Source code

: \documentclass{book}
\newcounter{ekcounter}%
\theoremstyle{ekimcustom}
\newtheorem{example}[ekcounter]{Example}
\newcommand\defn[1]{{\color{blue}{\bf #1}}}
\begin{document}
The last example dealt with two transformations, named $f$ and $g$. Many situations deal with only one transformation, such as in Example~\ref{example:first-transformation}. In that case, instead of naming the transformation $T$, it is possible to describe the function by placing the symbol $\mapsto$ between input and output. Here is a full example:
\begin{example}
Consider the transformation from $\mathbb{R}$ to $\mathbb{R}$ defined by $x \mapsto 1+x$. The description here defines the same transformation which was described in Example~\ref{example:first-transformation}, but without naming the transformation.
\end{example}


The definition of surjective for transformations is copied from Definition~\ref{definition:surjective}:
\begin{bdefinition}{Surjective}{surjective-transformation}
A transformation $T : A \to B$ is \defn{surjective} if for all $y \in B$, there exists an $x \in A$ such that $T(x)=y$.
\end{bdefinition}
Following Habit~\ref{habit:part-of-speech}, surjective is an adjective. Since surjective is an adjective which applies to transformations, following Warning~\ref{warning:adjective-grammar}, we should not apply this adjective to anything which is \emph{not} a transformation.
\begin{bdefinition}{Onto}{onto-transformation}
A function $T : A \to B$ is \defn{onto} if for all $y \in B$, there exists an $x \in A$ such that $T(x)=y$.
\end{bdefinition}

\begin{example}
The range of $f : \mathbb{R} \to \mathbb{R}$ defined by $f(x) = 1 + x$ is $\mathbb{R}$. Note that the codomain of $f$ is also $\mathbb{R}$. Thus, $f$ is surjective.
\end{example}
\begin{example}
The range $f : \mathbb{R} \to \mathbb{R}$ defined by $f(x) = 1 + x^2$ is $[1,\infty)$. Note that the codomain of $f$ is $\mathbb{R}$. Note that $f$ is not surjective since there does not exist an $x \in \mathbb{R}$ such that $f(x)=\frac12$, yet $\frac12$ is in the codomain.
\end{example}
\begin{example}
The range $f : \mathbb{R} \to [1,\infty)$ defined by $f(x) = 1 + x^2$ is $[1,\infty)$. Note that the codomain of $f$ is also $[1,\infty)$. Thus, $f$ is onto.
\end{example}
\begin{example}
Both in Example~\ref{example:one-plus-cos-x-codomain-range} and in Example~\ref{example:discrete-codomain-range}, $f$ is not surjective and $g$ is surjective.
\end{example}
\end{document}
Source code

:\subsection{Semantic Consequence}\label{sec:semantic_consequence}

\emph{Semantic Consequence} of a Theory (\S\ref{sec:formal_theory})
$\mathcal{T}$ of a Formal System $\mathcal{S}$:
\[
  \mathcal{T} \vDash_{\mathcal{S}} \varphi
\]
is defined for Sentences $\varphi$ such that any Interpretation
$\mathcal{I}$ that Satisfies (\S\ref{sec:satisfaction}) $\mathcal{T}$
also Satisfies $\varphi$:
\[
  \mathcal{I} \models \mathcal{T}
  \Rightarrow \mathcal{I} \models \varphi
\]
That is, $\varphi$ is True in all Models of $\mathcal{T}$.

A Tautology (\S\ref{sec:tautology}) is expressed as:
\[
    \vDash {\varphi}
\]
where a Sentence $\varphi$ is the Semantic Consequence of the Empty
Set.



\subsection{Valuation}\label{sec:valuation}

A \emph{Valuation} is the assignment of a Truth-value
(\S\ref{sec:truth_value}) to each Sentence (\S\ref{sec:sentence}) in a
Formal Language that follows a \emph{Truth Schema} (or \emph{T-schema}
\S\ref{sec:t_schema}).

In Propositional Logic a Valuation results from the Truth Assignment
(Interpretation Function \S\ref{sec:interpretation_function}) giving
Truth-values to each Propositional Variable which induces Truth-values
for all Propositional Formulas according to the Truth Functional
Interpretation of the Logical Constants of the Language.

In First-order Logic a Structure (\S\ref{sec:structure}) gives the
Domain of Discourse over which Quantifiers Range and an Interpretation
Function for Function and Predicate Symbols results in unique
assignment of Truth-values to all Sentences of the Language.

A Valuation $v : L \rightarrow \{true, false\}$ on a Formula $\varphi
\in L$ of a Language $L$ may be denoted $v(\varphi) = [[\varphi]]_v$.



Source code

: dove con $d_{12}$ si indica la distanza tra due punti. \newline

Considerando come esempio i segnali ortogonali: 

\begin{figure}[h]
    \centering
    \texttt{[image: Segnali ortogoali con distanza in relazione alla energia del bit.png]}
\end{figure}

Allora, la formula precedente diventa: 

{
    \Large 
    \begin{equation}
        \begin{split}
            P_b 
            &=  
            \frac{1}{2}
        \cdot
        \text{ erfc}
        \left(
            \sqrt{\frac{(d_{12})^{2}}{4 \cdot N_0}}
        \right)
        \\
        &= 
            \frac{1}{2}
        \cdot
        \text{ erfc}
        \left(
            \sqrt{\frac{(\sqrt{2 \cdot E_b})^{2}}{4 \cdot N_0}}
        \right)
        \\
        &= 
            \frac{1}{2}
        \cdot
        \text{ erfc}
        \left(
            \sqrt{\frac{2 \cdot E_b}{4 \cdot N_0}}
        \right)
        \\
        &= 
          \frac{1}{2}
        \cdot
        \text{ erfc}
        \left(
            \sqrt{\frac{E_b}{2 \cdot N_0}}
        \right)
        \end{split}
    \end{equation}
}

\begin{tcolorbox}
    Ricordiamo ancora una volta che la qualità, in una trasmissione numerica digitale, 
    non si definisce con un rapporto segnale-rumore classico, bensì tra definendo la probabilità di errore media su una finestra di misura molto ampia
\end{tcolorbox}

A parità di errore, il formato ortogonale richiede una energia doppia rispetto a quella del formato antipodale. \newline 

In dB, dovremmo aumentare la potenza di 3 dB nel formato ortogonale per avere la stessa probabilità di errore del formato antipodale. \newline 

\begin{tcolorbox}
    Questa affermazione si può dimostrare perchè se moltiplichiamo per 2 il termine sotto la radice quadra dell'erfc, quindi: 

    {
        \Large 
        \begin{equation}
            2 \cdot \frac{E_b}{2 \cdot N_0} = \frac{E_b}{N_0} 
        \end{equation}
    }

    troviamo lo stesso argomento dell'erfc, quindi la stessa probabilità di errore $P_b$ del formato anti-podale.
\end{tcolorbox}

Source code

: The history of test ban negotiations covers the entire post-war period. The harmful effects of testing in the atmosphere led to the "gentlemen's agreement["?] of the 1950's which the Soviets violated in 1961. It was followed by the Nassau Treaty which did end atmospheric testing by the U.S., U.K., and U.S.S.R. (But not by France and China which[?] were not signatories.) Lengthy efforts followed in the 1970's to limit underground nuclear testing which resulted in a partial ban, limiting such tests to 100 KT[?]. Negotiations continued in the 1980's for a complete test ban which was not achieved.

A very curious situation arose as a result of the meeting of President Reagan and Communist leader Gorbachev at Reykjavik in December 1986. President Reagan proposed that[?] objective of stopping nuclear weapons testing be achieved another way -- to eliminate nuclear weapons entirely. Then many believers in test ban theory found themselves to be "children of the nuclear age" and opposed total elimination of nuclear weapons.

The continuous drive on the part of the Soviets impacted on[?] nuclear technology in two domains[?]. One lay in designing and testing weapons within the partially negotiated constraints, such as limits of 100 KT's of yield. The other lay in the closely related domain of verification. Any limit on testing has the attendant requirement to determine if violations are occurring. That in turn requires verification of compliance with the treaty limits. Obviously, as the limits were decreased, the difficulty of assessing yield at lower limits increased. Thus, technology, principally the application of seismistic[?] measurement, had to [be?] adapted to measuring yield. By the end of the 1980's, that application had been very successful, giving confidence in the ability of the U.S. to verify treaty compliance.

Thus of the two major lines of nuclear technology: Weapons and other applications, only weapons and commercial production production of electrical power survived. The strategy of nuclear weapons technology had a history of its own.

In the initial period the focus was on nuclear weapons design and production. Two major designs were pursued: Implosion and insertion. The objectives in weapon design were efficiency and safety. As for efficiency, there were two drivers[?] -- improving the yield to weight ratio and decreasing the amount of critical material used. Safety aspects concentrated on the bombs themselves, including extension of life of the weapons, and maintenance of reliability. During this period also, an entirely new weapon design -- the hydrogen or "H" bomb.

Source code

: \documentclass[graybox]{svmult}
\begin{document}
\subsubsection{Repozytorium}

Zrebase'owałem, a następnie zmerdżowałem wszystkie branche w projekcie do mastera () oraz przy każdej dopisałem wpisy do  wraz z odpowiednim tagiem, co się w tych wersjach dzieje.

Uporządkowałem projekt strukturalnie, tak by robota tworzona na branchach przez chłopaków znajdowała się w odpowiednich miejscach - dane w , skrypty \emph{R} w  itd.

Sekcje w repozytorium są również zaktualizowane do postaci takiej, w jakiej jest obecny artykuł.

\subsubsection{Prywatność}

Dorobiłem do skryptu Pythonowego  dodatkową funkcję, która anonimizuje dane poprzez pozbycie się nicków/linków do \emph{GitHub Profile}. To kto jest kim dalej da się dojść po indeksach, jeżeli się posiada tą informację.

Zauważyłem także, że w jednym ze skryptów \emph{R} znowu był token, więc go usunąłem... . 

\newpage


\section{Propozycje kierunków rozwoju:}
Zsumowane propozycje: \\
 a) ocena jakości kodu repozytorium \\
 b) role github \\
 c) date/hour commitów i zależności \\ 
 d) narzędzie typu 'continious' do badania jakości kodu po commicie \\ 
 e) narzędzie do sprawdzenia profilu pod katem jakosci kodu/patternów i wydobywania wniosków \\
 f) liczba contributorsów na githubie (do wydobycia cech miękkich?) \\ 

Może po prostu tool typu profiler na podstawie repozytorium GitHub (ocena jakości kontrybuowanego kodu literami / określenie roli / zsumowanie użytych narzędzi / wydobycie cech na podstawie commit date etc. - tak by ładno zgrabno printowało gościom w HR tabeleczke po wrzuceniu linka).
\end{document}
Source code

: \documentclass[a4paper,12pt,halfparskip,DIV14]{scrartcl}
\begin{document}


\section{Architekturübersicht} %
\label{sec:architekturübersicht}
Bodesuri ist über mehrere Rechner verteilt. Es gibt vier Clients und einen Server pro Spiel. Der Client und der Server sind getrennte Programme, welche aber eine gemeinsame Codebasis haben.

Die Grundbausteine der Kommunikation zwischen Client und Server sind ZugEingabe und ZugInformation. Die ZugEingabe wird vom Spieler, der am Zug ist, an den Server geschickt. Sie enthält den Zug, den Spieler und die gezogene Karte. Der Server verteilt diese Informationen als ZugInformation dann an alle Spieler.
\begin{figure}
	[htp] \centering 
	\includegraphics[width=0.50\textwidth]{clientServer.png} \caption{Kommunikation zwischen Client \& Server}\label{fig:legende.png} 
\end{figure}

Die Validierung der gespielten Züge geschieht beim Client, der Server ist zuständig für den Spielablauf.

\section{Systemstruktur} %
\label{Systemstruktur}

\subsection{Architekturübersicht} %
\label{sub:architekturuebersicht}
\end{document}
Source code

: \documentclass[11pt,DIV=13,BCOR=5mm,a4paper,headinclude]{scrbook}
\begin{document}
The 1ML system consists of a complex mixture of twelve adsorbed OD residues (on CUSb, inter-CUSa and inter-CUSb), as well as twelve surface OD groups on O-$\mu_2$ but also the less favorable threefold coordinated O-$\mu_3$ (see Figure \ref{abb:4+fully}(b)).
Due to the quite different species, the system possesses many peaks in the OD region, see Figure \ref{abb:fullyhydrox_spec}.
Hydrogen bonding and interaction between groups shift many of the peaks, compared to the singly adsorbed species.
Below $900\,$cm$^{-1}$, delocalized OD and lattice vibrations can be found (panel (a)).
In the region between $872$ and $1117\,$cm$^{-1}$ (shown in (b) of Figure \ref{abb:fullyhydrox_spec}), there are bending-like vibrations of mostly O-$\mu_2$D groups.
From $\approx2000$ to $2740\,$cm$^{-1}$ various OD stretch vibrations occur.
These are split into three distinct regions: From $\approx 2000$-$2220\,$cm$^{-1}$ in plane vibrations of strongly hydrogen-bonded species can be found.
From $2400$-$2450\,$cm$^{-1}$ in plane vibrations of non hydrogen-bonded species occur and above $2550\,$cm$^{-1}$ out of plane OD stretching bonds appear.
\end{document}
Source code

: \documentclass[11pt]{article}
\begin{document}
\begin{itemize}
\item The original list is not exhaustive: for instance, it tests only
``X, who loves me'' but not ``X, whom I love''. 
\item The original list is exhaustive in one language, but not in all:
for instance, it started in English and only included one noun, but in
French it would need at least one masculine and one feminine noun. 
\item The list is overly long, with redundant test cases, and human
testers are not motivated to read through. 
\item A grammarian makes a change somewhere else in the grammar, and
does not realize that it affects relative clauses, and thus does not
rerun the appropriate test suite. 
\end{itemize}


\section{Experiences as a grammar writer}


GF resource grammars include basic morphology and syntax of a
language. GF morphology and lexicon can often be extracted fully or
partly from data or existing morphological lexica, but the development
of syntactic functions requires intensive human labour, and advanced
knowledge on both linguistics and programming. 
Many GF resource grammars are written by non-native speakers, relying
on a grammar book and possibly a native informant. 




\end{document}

--------

◆ TASK ITEM
Every line above that holds the word "split" needs to be copied.

◆ RESULT OF THE EXERCISE
        \begin{split}
        \end{split}
These are split into three distinct regions: From $\approx 2000$-$2220\,$cm$^{-1}$ in plane vibrations of strongly hydrogen-bonded species can be found.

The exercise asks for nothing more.